Gingrich's proposal has rekindled a decades-old debate over the economic and budgetary effects of lowering the tax rate on the net gains from the sales of stocks and other major assets. Essentially, Republicans say that such cuts spur investment and economic growth while Democrats charge it is little more than a giveaway to wealthy investors.
"It's a typical Republican gimmick of treating upper-income people to a tax break," said Sen. Byron L. Dorgan (D-N.D.).
The speaker's proposal will put enormous added pressure on the Congressional Budget Office and the Joint Committee on Taxation the two analytical arms of Congress to see the tax cut as a revenue-raiser.
Gingrich and other conservatives have mounted a withering attack on the CBO and Joint Tax Committee for repeatedly underestimating growth in the economy and government revenues. Gingrich claims, for example, that the Joint Committee in January 1997 understated by $47 billion how much last year's cut in the capital gains tax would generate over the coming decade an interpretation committee officials said gives far too much credit to the effects of the tax cut and not enough to a bullish stock market and booming economy.
"We have to win an intellectual argument in this city and with the elite media" over the economic power of reducing the capital gains, Gingrich said. "Any stagnant model is the equivalent of the Flat Earth Society."
GOP leaders want the budget analysts to use a forecasting model called "dynamic scoring." This would take into account human behavior and presume that the tax cut would not only spur stock sales but create more wealth and consumer spending, adding to government revenue.

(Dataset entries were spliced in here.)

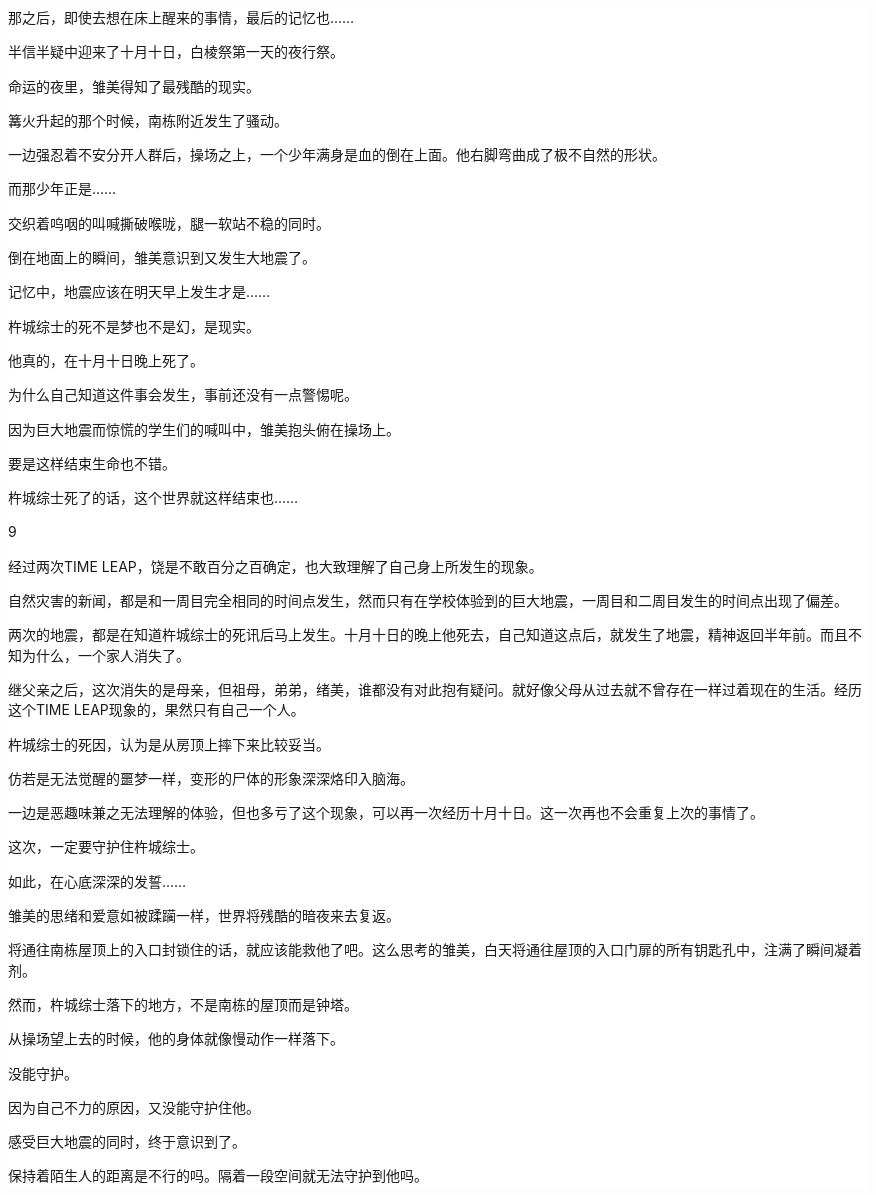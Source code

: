 那之后，即使去想在床上醒来的事情，最后的记忆也……

半信半疑中迎来了十月十日，白棱祭第一天的夜行祭。

命运的夜里，雏美得知了最残酷的现实。

篝火升起的那个时候，南栋附近发生了骚动。

一边强忍着不安分开人群后，操场之上，一个少年满身是血的倒在上面。他右脚弯曲成了极不自然的形状。

而那少年正是……

交织着呜咽的叫喊撕破喉咙，腿一软站不稳的同时。

倒在地面上的瞬间，雏美意识到又发生大地震了。

记忆中，地震应该在明天早上发生才是……

杵城综士的死不是梦也不是幻，是现实。

他真的，在十月十日晚上死了。

为什么自己知道这件事会发生，事前还没有一点警惕呢。

因为巨大地震而惊慌的学生们的喊叫中，雏美抱头俯在操场上。

要是这样结束生命也不错。

杵城综士死了的话，这个世界就这样结束也……

9

经过两次TIME LEAP，饶是不敢百分之百确定，也大致理解了自己身上所发生的现象。

自然灾害的新闻，都是和一周目完全相同的时间点发生，然而只有在学校体验到的巨大地震，一周目和二周目发生的时间点出现了偏差。

两次的地震，都是在知道杵城综士的死讯后马上发生。十月十日的晚上他死去，自己知道这点后，就发生了地震，精神返回半年前。而且不知为什么，一个家人消失了。

继父亲之后，这次消失的是母亲，但祖母，弟弟，绪美，谁都没有对此抱有疑问。就好像父母从过去就不曾存在一样过着现在的生活。经历这个TIME LEAP现象的，果然只有自己一个人。

杵城综士的死因，认为是从房顶上摔下来比较妥当。

仿若是无法觉醒的噩梦一样，变形的尸体的形象深深烙印入脑海。

一边是恶趣味兼之无法理解的体验，但也多亏了这个现象，可以再一次经历十月十日。这一次再也不会重复上次的事情了。

这次，一定要守护住杵城综士。

如此，在心底深深的发誓……

雏美的思绪和爱意如被蹂躏一样，世界将残酷的暗夜来去复返。

将通往南栋屋顶上的入口封锁住的话，就应该能救他了吧。这么思考的雏美，白天将通往屋顶的入口门扉的所有钥匙孔中，注满了瞬间凝着剂。

然而，杵城综士落下的地方，不是南栋的屋顶而是钟塔。

从操场望上去的时候，他的身体就像慢动作一样落下。

没能守护。

因为自己不力的原因，又没能守护住他。

感受巨大地震的同时，终于意识到了。

保持着陌生人的距离是不行的吗。隔着一段空间就无法守护到他吗。
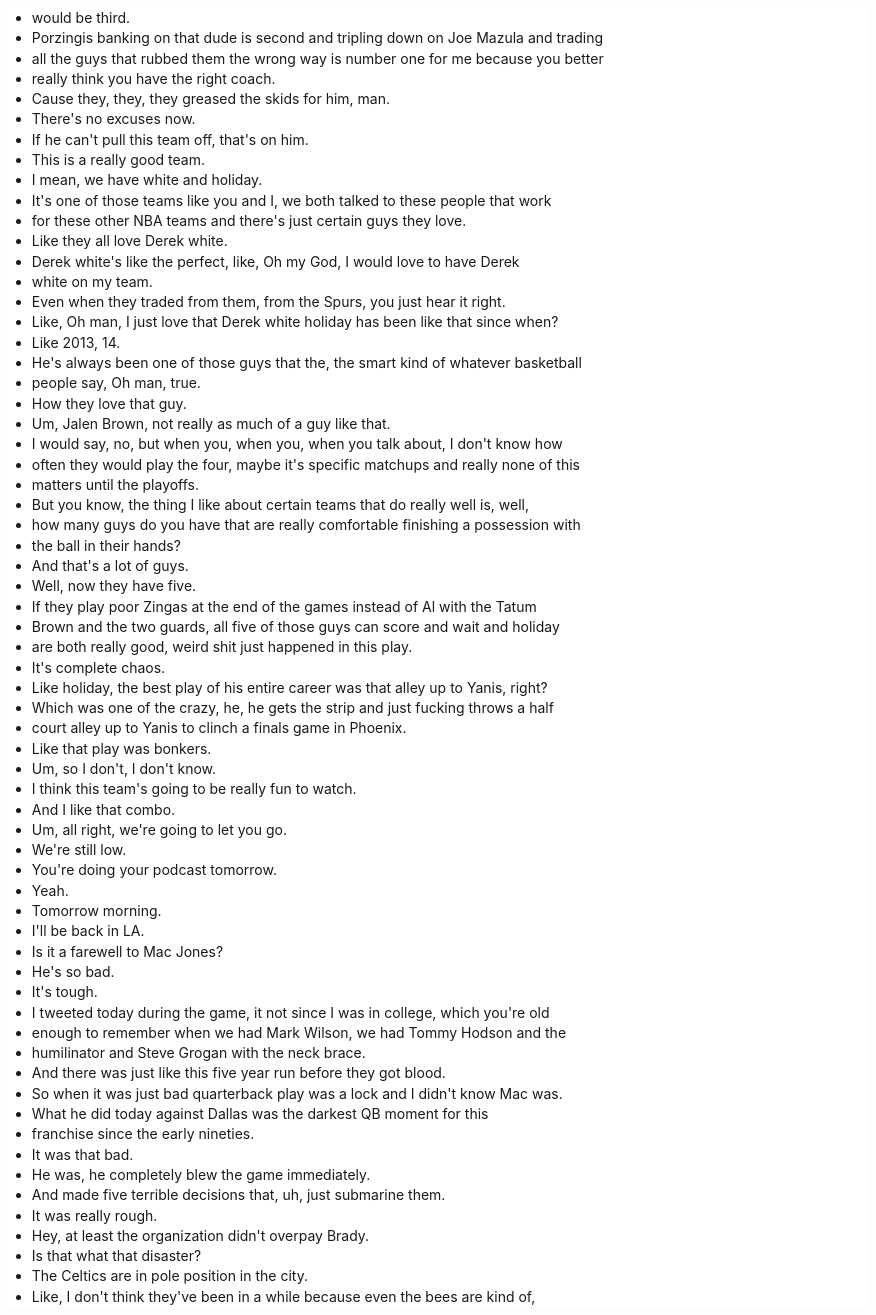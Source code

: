 *  would be third.
*  Porzingis banking on that dude is second and tripling down on Joe Mazula and trading
*  all the guys that rubbed them the wrong way is number one for me because you better
*  really think you have the right coach.
*  Cause they, they, they greased the skids for him, man.
*  There's no excuses now.
*  If he can't pull this team off, that's on him.
*  This is a really good team.
*  I mean, we have white and holiday.
*  It's one of those teams like you and I, we both talked to these people that work
*  for these other NBA teams and there's just certain guys they love.
*  Like they all love Derek white.
*  Derek white's like the perfect, like, Oh my God, I would love to have Derek
*  white on my team.
*  Even when they traded from them, from the Spurs, you just hear it right.
*  Like, Oh man, I just love that Derek white holiday has been like that since when?
*  Like 2013, 14.
*  He's always been one of those guys that the, the smart kind of whatever basketball
*  people say, Oh man, true.
*  How they love that guy.
*  Um, Jalen Brown, not really as much of a guy like that.
*  I would say, no, but when you, when you, when you talk about, I don't know how
*  often they would play the four, maybe it's specific matchups and really none of this
*  matters until the playoffs.
*  But you know, the thing I like about certain teams that do really well is, well,
*  how many guys do you have that are really comfortable finishing a possession with
*  the ball in their hands?
*  And that's a lot of guys.
*  Well, now they have five.
*  If they play poor Zingas at the end of the games instead of Al with the Tatum
*  Brown and the two guards, all five of those guys can score and wait and holiday
*  are both really good, weird shit just happened in this play.
*  It's complete chaos.
*  Like holiday, the best play of his entire career was that alley up to Yanis, right?
*  Which was one of the crazy, he, he gets the strip and just fucking throws a half
*  court alley up to Yanis to clinch a finals game in Phoenix.
*  Like that play was bonkers.
*  Um, so I don't, I don't know.
*  I think this team's going to be really fun to watch.
*  And I like that combo.
*  Um, all right, we're going to let you go.
*  We're still low.
*  You're doing your podcast tomorrow.
*  Yeah.
*  Tomorrow morning.
*  I'll be back in LA.
*  Is it a farewell to Mac Jones?
*  He's so bad.
*  It's tough.
*  I tweeted today during the game, it not since I was in college, which you're old
*  enough to remember when we had Mark Wilson, we had Tommy Hodson and the
*  humilinator and Steve Grogan with the neck brace.
*  And there was just like this five year run before they got blood.
*  So when it was just bad quarterback play was a lock and I didn't know Mac was.
*  What he did today against Dallas was the darkest QB moment for this
*  franchise since the early nineties.
*  It was that bad.
*  He was, he completely blew the game immediately.
*  And made five terrible decisions that, uh, just submarine them.
*  It was really rough.
*  Hey, at least the organization didn't overpay Brady.
*  Is that what that disaster?
*  The Celtics are in pole position in the city.
*  Like, I don't think they've been in a while because even the bees are kind of,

Gingrich and other GOP leaders have been hoping for a "July surprise" in the form of revised CBO estimates showing budget surpluses much higher than the $43 billion to $63 billion CBO is forecasting this year, followed by $39 billion in fiscal 1999 and nearly $80 billion by 2002. Some GOP leaders said if revised surplus figures were considerably higher as much as $100 billion to $300 billion a year through early in the coming century Congress could use part of it for tax cuts and the rest to bolster Social Security.
But CBO officials cautioned this week that lawmakers expecting a dramatic shift in the budget picture are in for a disappointment.
Gingrich told GOP lawmakers his plan would provide a strong plank to run on this fall. But Business Council chairman Larry Bossidy said the GOP leadership would be foolish to try to campaign on the issue. "You can't sell it to the country," Bossidy said. "It's perceived as something that's only for fat cats."
Staff writer Clay Chandler contributed to this report.